▸ WHAT NEEDS TO BE DONE
Return every line from the listing where the word "Software" occurs.

[DATA TO USE]

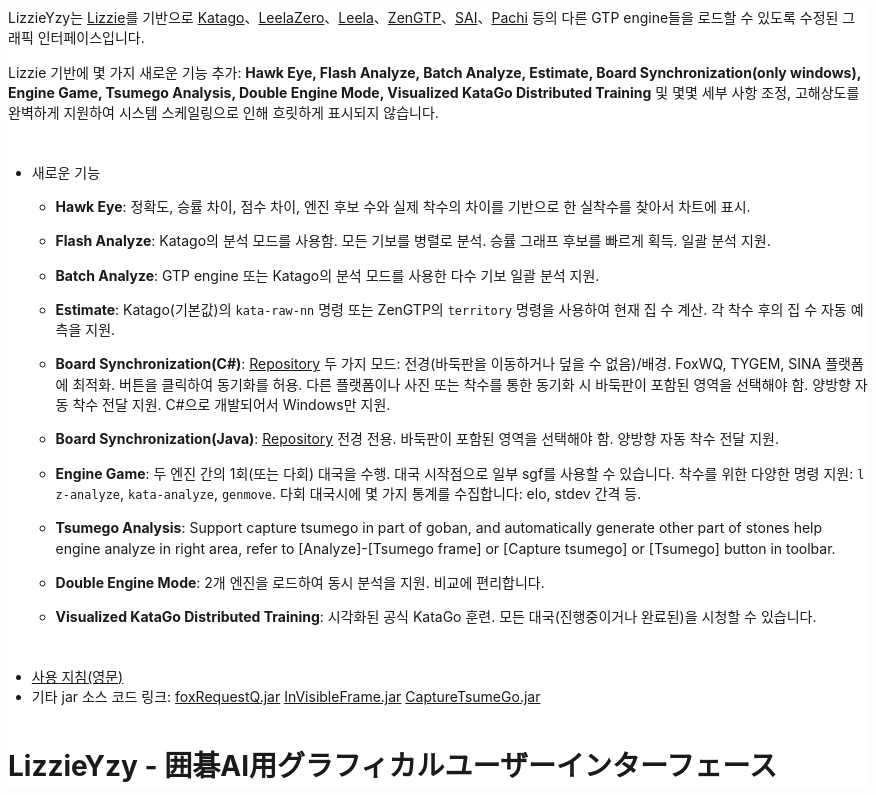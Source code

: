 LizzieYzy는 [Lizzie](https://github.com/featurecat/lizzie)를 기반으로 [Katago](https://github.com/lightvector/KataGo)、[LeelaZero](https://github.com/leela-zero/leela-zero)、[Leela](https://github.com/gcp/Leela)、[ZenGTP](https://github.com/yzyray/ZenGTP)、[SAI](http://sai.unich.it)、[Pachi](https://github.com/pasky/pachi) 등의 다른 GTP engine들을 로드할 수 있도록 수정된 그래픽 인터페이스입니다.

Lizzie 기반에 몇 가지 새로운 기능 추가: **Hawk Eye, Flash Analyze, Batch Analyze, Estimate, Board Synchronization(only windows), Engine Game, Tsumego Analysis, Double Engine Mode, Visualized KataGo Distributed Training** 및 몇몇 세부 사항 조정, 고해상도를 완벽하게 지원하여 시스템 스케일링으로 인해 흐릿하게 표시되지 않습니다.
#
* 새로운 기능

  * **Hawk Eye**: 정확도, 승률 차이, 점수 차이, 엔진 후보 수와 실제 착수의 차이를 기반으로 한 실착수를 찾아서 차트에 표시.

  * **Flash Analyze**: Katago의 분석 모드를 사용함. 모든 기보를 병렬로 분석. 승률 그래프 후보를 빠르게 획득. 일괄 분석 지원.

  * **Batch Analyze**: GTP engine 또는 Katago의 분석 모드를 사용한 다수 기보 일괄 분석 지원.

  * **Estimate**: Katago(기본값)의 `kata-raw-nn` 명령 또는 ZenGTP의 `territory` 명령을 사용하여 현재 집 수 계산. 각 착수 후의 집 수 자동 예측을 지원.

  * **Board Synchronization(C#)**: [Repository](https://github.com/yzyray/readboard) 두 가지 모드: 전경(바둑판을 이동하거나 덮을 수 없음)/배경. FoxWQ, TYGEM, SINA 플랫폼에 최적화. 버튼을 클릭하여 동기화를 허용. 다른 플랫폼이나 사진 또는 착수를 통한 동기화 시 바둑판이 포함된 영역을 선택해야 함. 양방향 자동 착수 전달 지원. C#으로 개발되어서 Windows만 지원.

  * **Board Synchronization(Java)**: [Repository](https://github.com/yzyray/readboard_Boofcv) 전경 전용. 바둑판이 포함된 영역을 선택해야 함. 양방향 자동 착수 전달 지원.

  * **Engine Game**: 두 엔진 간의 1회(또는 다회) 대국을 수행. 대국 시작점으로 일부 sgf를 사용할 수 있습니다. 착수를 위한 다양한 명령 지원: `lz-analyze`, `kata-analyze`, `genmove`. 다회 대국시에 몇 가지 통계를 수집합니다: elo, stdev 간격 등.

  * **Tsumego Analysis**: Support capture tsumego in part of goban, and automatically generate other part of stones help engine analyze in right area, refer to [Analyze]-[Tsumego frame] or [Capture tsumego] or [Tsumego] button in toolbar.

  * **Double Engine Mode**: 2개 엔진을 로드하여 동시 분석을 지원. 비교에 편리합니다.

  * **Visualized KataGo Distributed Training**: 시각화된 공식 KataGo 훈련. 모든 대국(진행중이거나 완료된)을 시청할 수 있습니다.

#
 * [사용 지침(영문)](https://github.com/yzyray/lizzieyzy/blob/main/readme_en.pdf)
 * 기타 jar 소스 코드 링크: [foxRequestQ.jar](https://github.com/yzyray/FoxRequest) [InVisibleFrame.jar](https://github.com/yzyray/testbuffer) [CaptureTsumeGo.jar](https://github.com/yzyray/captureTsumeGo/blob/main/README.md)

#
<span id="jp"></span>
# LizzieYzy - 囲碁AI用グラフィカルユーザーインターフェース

[/DATA TO USE]
[DATA TO USE]

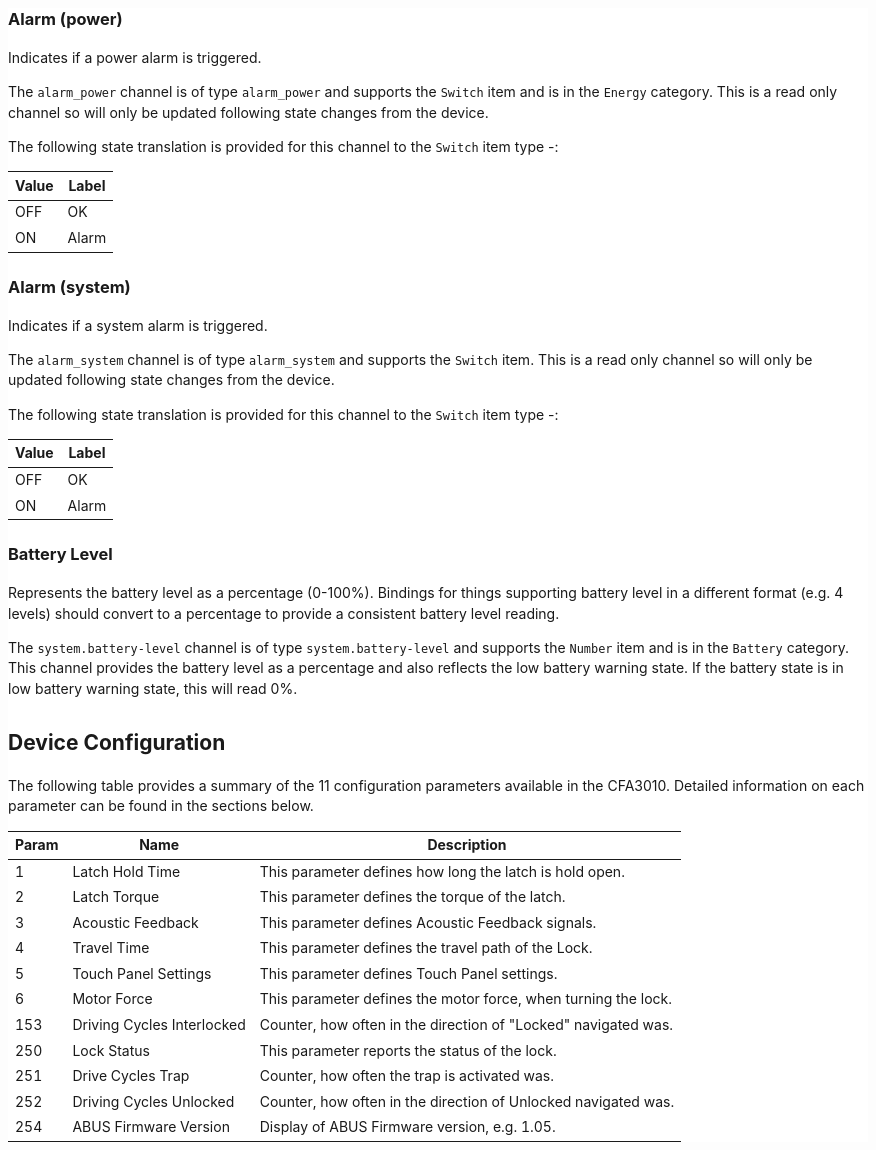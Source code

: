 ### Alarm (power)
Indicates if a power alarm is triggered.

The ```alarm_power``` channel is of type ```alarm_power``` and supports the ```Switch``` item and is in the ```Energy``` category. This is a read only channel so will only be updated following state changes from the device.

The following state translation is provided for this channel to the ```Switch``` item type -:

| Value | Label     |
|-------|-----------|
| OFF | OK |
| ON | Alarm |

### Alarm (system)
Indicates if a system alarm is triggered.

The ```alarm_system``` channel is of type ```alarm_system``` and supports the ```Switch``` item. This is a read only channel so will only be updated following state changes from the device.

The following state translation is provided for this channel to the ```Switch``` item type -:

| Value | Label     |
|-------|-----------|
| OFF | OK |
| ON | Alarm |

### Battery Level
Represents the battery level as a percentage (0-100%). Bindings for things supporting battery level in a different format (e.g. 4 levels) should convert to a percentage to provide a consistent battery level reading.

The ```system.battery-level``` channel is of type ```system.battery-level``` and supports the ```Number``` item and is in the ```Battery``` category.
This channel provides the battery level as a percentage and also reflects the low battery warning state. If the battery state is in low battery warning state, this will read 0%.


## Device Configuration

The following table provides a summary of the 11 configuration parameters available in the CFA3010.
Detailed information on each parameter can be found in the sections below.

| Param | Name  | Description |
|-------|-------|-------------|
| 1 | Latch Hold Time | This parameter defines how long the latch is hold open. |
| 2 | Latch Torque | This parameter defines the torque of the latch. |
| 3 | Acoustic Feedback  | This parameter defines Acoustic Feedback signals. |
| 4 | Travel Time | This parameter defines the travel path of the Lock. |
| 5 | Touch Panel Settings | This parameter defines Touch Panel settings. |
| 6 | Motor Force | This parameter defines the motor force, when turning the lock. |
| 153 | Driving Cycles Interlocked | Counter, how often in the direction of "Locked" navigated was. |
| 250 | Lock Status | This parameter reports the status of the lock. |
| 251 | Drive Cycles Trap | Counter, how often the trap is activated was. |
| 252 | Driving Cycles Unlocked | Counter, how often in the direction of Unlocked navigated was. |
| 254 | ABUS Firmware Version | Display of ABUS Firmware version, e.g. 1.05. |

[/DATA TO USE]
[DATA TO USE]

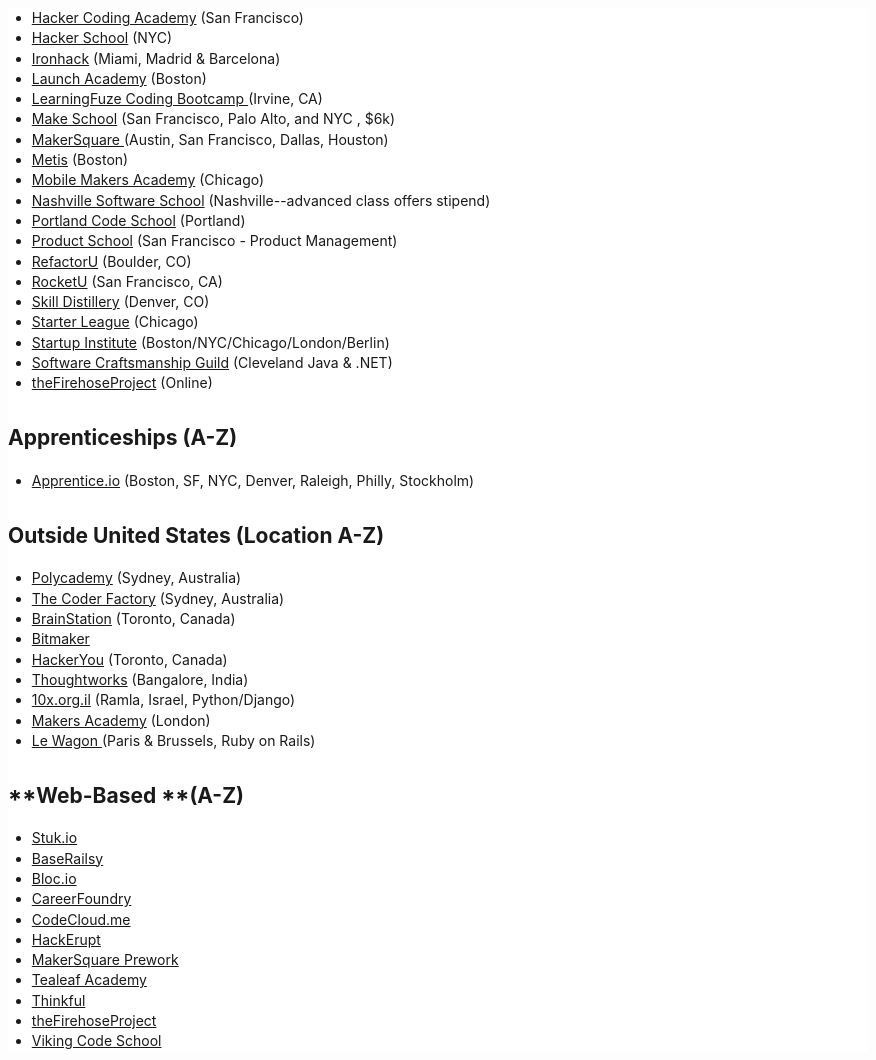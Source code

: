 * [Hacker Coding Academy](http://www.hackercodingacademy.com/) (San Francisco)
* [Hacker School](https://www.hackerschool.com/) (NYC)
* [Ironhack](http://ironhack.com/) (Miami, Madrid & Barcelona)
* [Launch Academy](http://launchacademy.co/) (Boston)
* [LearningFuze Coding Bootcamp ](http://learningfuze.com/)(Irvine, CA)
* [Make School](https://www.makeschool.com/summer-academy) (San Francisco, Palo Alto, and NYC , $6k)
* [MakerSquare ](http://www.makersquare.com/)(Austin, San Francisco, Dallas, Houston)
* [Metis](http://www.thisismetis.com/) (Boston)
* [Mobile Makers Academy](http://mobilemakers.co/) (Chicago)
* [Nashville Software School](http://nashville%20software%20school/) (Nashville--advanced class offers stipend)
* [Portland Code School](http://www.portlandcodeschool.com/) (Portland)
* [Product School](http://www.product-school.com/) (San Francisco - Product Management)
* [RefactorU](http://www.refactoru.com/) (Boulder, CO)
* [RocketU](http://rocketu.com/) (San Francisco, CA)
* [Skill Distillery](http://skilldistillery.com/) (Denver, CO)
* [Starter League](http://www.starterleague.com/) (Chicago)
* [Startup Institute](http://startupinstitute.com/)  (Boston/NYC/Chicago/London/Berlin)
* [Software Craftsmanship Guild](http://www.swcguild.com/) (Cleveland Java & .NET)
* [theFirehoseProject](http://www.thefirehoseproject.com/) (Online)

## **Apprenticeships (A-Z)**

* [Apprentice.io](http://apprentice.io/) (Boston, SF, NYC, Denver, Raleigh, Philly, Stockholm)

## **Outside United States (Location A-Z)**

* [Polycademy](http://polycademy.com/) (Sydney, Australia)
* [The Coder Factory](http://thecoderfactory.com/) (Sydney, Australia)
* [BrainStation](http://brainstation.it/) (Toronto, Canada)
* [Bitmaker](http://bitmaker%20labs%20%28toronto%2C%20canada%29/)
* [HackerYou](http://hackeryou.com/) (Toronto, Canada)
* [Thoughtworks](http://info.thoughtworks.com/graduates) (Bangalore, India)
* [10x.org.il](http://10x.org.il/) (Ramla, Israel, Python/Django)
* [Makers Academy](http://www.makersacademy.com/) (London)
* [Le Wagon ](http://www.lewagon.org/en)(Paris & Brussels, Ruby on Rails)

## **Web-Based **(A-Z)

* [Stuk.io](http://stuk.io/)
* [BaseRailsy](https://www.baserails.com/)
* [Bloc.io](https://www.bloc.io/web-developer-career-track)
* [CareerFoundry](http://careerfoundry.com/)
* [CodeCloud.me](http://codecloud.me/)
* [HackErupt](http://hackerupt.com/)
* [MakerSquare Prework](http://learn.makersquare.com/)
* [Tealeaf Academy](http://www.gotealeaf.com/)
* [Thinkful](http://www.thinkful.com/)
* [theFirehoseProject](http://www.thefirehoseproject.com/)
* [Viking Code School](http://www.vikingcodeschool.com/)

[/DATA TO USE]

▸ RESULT
* [Nashville Software School](http://nashville%20software%20school/) (Nashville--advanced class offers stipend)
* [Software Craftsmanship Guild](http://www.swcguild.com/) (Cleveland Java & .NET)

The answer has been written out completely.